Olhei para aquela bela mulher a noite inteira, e pela primeira vez me senti acanhado quando ela retribuiu e sustentou sua obsidiana para mim. Me senti acuado e de caçador eu me tornei presa.
Naquela mesma semana tarde da noite um carro me esperava com um destino certo, por um momento eu hesitei, mas ninguém me esperava em casa, e eu não sabia o que aquela noite me reservava.

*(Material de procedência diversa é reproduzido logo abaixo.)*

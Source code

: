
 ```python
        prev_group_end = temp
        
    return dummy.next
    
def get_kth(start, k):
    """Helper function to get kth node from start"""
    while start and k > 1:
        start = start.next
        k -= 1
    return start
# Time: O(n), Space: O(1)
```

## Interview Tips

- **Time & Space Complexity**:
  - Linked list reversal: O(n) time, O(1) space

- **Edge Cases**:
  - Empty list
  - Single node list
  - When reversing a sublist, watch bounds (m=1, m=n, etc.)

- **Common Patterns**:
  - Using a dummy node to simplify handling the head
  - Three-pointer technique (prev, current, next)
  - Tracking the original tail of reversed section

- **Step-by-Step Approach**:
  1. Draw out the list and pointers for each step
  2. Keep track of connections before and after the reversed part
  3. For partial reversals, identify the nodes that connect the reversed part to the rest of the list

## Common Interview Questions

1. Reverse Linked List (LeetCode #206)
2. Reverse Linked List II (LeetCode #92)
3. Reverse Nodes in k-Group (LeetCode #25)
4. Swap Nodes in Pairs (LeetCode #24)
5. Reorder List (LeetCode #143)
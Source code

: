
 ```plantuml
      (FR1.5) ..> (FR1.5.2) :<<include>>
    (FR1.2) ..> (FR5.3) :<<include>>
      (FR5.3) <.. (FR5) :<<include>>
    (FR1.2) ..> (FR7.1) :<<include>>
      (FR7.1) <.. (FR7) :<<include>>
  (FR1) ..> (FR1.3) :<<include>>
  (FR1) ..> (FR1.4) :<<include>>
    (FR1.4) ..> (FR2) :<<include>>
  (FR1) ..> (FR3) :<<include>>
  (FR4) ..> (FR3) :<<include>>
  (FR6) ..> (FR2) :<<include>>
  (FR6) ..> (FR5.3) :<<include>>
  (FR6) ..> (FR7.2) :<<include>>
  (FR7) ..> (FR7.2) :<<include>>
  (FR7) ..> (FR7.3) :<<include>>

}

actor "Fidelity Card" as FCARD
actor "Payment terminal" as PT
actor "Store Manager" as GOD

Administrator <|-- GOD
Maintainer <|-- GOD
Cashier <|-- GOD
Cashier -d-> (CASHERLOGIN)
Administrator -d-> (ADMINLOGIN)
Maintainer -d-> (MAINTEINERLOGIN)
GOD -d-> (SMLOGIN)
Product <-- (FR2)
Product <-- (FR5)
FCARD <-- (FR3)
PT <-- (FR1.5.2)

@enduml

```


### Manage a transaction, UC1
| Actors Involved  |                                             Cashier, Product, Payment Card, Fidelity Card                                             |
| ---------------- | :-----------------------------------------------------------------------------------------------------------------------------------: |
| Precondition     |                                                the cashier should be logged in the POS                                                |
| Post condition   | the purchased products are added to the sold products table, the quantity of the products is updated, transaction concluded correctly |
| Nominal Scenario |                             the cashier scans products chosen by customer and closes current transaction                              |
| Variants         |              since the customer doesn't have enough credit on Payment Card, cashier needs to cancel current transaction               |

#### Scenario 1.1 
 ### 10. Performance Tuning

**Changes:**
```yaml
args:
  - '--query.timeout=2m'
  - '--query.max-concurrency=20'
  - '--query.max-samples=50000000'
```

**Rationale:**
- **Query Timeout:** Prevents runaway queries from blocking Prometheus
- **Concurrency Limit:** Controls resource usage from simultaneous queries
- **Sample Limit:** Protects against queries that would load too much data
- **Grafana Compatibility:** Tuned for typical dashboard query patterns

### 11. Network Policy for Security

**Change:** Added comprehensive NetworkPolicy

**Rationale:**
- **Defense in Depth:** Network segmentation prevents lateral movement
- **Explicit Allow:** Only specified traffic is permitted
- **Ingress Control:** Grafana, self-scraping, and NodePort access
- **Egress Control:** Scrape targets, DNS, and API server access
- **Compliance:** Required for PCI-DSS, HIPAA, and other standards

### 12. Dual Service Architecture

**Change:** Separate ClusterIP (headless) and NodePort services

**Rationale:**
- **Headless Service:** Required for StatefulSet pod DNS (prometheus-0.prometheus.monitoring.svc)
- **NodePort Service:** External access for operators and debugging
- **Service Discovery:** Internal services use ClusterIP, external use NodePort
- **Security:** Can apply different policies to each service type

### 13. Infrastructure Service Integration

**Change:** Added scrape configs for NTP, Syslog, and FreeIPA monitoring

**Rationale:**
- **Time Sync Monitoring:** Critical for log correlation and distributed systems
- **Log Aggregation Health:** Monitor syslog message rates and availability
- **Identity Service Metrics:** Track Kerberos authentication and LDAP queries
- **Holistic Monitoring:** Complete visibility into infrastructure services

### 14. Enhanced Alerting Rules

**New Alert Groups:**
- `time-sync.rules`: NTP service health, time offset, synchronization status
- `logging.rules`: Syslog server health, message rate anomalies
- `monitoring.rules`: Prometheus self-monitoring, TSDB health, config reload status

Era uma bela casa e fui orientado a seguir pelos corredores até chegar na cozinha dos meus sonhos e lá estava ela.
— Não fique parado, venha me ajudar com esse bolo, vamos experimentar essa nova receita e você irá dizer o que acha dela, okay?
Aquela noite eu experimentei mais do que aquele bolo de chocolate com especiarias, coloquei minhas mãos naquela doçura estonteante, cheirei seu perfume; e quando minha língua provou sua flor eu fiquei tonto e envolto em todo o mistério que aquela mulher emanava. Tão forte por fora, mas tão entregue em minhas mãos, em meu corpo.
Quando ficávamos juntos éramos tão completos, mas fora daquela casa continuávamos seguindo nossas vidas, como se fossemos completos estranhos. E éramos, mundos diferentes que se colidiam algumas vezes na semana quando aquele carro me levava para os braços dela.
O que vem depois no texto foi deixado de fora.